新型コロナウイルス(COVID-19)の感染拡大防止による緊急事態宣言を受け、渋谷吉祥寺の都内2カ所と、京都にも映画館オープンさせる映画会社「アップリンク」は、オンライン映画館アップリンク・クラウドUPLINK Cloud)にて、配給作品60本以上が見放題となるサービス(3カ月2,980円)を開始した。

ここでは、配信作品から10本をセレクトし、前編と後編に分けて紹介する。今もなお外出自粛の状況が続く中、自宅をはじめとした環境での鑑賞の一助となるだけでなく、街の映画館を失わないための一支援として、過去の作品を観ることで生まれる映画の「(再)発見の場」となれば幸いだ。

アップリンク クラウド公式サイトはこちら

1. アカルイミライ(2003年)

監督:黒沢清

『第56回 カンヌ国際映画祭』(2003年)コンペティション部門に正式出品された、若き青年たちの今を描く黒沢清の作品。

デジタル画面がもたらす粒子のざらつきや、一向に晴れわたることのない空と川とのコントラストが際立つなか、東京の河川で増殖したアカクラゲの大群たちは、守(浅野忠信)が自死の前に遺した「行け」の合図を信じて海を目指す。
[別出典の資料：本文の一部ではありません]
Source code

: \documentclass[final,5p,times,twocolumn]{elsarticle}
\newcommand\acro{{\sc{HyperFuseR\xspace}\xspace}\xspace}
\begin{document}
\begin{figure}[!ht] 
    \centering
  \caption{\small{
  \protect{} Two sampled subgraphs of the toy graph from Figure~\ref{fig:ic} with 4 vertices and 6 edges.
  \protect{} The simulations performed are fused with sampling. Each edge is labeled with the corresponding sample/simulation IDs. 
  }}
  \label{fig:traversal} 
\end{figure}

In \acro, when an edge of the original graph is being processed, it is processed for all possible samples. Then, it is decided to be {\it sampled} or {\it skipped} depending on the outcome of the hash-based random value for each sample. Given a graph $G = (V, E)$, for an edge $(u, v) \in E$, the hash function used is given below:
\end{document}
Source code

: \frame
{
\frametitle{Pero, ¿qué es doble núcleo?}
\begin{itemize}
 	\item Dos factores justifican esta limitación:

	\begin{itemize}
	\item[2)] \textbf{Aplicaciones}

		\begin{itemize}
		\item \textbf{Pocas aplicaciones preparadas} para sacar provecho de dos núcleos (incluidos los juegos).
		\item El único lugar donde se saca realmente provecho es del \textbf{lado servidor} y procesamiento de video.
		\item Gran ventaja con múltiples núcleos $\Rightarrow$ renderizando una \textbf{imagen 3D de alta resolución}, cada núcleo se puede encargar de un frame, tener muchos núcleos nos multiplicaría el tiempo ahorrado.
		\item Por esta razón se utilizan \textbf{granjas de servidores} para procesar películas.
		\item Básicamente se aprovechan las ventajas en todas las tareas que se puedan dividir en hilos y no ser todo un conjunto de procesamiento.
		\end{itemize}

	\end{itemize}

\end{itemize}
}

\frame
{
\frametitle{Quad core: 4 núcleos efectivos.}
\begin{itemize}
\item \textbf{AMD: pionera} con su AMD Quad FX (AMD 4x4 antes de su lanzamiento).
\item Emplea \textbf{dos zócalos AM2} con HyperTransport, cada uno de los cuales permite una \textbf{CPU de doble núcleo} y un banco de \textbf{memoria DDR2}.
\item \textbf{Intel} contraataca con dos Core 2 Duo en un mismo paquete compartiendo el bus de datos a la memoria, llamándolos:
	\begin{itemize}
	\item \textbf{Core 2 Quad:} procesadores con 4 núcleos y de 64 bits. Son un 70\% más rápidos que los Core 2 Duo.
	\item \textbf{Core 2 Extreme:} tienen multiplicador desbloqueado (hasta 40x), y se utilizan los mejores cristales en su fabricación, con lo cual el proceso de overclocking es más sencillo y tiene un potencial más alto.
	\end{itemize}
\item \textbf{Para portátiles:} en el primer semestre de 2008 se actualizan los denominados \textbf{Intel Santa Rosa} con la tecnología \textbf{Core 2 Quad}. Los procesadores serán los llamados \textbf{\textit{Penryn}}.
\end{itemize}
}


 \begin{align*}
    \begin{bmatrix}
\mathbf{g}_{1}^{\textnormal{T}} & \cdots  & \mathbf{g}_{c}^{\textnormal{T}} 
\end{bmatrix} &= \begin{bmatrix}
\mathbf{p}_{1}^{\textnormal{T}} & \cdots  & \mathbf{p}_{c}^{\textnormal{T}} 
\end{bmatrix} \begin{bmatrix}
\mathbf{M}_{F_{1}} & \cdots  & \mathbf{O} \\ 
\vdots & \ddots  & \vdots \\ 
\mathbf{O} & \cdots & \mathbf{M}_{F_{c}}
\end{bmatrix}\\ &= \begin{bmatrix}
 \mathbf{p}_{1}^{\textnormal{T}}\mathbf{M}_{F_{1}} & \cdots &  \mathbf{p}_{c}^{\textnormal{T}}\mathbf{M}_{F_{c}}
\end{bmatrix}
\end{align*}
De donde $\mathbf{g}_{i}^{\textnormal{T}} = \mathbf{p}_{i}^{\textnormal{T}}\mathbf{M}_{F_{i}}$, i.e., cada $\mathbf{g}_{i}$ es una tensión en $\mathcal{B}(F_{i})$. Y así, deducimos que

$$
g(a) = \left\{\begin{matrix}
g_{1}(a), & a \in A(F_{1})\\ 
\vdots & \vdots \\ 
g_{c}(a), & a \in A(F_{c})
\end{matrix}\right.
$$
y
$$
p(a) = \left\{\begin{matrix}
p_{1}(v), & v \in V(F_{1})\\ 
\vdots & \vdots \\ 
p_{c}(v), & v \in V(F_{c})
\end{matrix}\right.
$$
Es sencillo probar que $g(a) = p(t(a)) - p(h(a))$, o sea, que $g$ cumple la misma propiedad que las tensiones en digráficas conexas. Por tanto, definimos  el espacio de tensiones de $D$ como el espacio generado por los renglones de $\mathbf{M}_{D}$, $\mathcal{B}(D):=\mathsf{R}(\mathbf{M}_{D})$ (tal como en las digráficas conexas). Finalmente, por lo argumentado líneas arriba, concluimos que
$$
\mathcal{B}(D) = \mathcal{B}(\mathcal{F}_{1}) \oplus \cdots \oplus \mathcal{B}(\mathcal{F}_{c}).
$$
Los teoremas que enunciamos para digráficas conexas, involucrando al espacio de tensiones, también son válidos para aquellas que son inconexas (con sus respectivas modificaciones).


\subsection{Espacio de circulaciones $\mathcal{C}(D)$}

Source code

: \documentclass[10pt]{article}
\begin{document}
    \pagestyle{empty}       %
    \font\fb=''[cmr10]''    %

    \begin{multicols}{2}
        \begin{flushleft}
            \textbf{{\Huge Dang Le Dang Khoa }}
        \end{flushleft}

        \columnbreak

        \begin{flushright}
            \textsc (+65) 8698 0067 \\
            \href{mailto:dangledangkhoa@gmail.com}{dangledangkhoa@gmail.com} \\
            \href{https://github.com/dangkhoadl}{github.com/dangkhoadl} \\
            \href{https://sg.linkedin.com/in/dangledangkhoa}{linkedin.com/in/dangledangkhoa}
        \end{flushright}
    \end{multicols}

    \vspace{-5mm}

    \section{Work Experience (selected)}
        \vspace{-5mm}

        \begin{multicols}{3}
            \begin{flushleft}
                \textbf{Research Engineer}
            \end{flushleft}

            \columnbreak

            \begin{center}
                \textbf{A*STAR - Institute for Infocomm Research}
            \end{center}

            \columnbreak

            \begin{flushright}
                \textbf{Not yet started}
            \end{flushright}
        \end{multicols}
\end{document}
同潤会青山アパート(現在の表参道ヒルズ)の舗道をチェ・ゲバラのTシャツを着た少年たちがあてもなくさまよい歩くラストシーンは忘れがたいが、雄二(オダギリジョー)が夢で見た「明るい未来」が彼らに訪れたのか、その答えは17年後の今も分からないところではある。

しかし雄二いわく、いつかクラゲたちはこの東京に戻って来る。だからクラゲたちの帰還を信じて、いつになれどもその未来を待っていたい。こんな時代だからこそ、本作を数年ぶりに見直して強くそう思った。

2. ラッキー(2017年)

監督:ジョン・キャロル・リンチ

映画『パリ、テキサス』(1984年、ヴィム・ヴェンダース)での父親役が印象深い名優ハリー・ディーン・スタントン最後の出演作品。コーヒー、たばこ、ブラッディ・マリアを嗜好(しこう)する90歳の偏屈な独居老人ラッキー(ハリー・ディーン・スタントン)は、ある日自宅で倒れたことを契機に、迫り来る死への苛立ちと恐怖に苛まれていく。

しかし、太平洋戦争に従軍した元海兵が語る沖縄戦での少女の話、あるいはメキシコの友人家族に招かれた誕生日パーティーで披露する「ボルベール、ボルベール」の歌によって、生きることの意味を改めて見出すようになる。それは、自身を含めた目の前の存在が全て消え失せたとしても、ただこうして微笑むことこそが生きる意味をより豊かにするのだということだ。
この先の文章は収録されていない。